How Do You Help an Exhausted Introvert? Offer Low-Key Support
What’s the best way to help an introvert who’s just been through something scary? Offer low-key, low-interaction support.
It was only 1:30 in the afternoon, but it had already been quite a day.
I was on a bus, 200 miles from home, with 55 fifth-graders—all of them high on Dairy Queen Dilly Bars—along with several of my fellow parent chaperones and the kids’ orchestra teacher, Mr. Cole.
We’d all been up since 5 a.m. so that we could travel three and a half hours southeast to Minneapolis, where we were treated to a kid-friendly performance by the Minnesota Orchestra followed by a fascinating guided tour of Target Field, home of baseball’s Minnesota Twins.
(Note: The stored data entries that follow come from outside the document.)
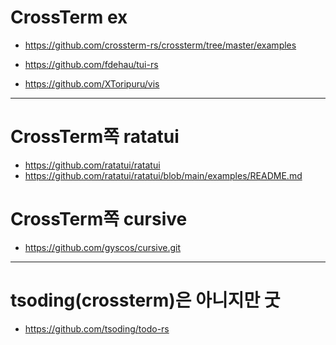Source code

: # CrossTerm ex
- https://github.com/crossterm-rs/crossterm/tree/master/examples
- https://github.com/fdehau/tui-rs

- https://github.com/XToripuru/vis

<hr />

# CrossTerm쪽 ratatui

- https://github.com/ratatui/ratatui
- https://github.com/ratatui/ratatui/blob/main/examples/README.md

# CrossTerm쪽 cursive

- https://github.com/gyscos/cursive.git

<hr />

# tsoding(crossterm)은 아니지만 굿
- https://github.com/tsoding/todo-rs

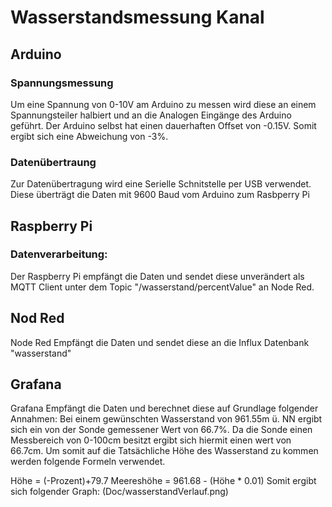 # Wasserstandsmessung Kanal
## Arduino
### Spannungsmessung
Um eine Spannung von 0-10V am Arduino zu messen wird diese an einem Spannungsteiler halbiert und an die Analogen Eingänge des Arduino geführt. Der Arduino selbst hat einen dauerhaften Offset von -0.15V. Somit ergibt sich eine Abweichung von -3%. 

### Datenübertraung
Zur Datenübertragung wird eine Serielle Schnitstelle per USB verwendet. Diese überträgt die Daten mit 9600 Baud vom Arduino zum Rasbperry Pi

## Raspberry Pi
### Datenverarbeitung:
Der Raspberry Pi empfängt die Daten und sendet diese unverändert als MQTT Client unter dem Topic "/wasserstand/percentValue" an Node Red.

## Nod Red
Node Red Empfängt die Daten und sendet diese an die Influx Datenbank "wasserstand"

## Grafana 
Grafana Empfängt die Daten und berechnet diese auf Grundlage folgender Annahmen:
Bei einem gewünschten Wasserstand von 961.55m ü. NN ergibt sich ein von der Sonde gemessener Wert von 66.7%. Da die Sonde einen Messbereich von 0-100cm besitzt ergibt sich hiermit einen wert von 66.7cm. Um somit auf die Tatsächliche Höhe des Wasserstand zu kommen werden folgende Formeln verwendet.

Höhe = (-Prozent)+79.7
Meereshöhe = 961.68 - (Höhe * 0.01)
Somit ergibt sich folgender Graph: 
(Doc/wasserstandVerlauf.png)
Now, ice cream in hand, I was settling in with my daughter Katie for the long ride home.
And I don’t mean “long” in terms of distance.
Let me put this in mathematical terms:
55 Dilly Bars + 55 sleep-deprived, hormones-amping-up tweens ÷ 1 bus = an echo chamber on wheels that is not nearly as rejuvenating as an introverted chaperone might hope and pray for it to be.
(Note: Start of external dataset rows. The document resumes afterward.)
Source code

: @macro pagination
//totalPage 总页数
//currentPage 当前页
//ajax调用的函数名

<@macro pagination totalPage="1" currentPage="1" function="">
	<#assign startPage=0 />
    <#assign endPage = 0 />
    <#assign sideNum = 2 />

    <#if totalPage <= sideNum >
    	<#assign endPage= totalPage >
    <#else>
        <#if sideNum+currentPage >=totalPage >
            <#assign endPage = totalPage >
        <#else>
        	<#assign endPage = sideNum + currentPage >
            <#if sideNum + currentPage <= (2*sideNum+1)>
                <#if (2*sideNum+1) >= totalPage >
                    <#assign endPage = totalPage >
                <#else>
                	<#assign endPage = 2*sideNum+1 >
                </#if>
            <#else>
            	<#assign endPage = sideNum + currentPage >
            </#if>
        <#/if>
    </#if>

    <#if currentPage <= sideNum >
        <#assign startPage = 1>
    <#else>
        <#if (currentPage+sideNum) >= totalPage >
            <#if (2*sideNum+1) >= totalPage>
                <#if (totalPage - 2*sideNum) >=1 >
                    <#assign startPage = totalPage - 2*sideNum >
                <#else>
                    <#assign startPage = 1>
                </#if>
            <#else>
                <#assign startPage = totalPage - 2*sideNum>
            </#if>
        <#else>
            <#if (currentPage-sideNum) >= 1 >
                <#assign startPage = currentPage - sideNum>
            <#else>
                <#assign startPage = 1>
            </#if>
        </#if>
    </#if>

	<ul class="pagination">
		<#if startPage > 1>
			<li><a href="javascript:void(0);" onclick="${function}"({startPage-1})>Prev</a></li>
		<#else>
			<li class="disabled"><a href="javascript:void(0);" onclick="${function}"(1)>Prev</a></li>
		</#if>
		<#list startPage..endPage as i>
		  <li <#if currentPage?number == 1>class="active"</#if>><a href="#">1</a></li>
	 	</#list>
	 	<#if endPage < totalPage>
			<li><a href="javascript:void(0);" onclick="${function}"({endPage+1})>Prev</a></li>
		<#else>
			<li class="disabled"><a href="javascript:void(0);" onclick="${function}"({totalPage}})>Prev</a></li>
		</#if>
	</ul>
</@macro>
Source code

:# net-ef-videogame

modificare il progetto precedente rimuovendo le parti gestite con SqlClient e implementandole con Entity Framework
In fact, the request had just been granted to watch a movie on the bus’s DVD system.
So I had to chuckle when I got the following text from our neighbor Sunny, whose daughter Harper was also on the trip:
“Wow. You guys did it all today. I hope you can rest on the way back.”
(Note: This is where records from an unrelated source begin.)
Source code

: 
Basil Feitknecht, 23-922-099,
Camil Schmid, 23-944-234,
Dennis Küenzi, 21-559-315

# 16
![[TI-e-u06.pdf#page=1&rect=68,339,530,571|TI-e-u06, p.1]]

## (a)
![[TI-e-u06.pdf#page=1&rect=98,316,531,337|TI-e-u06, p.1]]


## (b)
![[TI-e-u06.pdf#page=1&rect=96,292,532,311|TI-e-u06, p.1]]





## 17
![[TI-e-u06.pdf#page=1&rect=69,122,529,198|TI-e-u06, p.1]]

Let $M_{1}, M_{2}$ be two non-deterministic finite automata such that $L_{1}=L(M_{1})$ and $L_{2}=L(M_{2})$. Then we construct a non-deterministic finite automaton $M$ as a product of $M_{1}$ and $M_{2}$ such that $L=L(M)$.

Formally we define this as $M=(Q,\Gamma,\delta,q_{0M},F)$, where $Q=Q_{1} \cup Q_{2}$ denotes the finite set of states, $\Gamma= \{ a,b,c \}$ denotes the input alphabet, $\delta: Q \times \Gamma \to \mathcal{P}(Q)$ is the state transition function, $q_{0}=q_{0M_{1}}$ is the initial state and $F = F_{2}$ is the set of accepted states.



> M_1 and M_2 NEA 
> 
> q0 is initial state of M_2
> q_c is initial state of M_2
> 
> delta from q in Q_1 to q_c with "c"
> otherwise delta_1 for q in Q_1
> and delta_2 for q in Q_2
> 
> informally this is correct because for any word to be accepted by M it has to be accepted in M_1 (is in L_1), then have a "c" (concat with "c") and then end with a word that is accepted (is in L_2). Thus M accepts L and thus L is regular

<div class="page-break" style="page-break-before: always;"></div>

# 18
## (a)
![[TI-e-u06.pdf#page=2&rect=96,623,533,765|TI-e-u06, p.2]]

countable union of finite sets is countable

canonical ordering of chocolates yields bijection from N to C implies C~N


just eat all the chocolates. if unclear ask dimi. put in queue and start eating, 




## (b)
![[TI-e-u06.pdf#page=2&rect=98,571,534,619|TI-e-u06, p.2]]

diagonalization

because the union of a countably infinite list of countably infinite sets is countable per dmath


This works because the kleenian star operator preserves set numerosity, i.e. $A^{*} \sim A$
As an educator—and parent … and introvert—herself, Sunny was savvy enough to end her text with a winking smile emoticon.
Something’s Clearly Wrong
Just as I went to respond to Sunny’s text with some version of “not hardly,” I glanced up and saw a commotion across the aisle.
One of the other parents—I later learned his name was Derek—was in trouble.
He was shaking and his eyes were rolled back. A line of what appeared to be blood—he later told me it was Dilly Bar—was trickling out of the corner of his mouth.
I thought he was having a heart attack, or a stroke, or who knows what.
Something was just obviously wrong.
And Derek’s son was right next to him, witnessing it all.
A Pause—Then Support from All Sides
I would love to say that I leaped into action, but I didn’t.
None of us did.
Time really did stand still for a full second. The world, or at least the world in my immediate midst, hit the pause button and took a collective deep breath.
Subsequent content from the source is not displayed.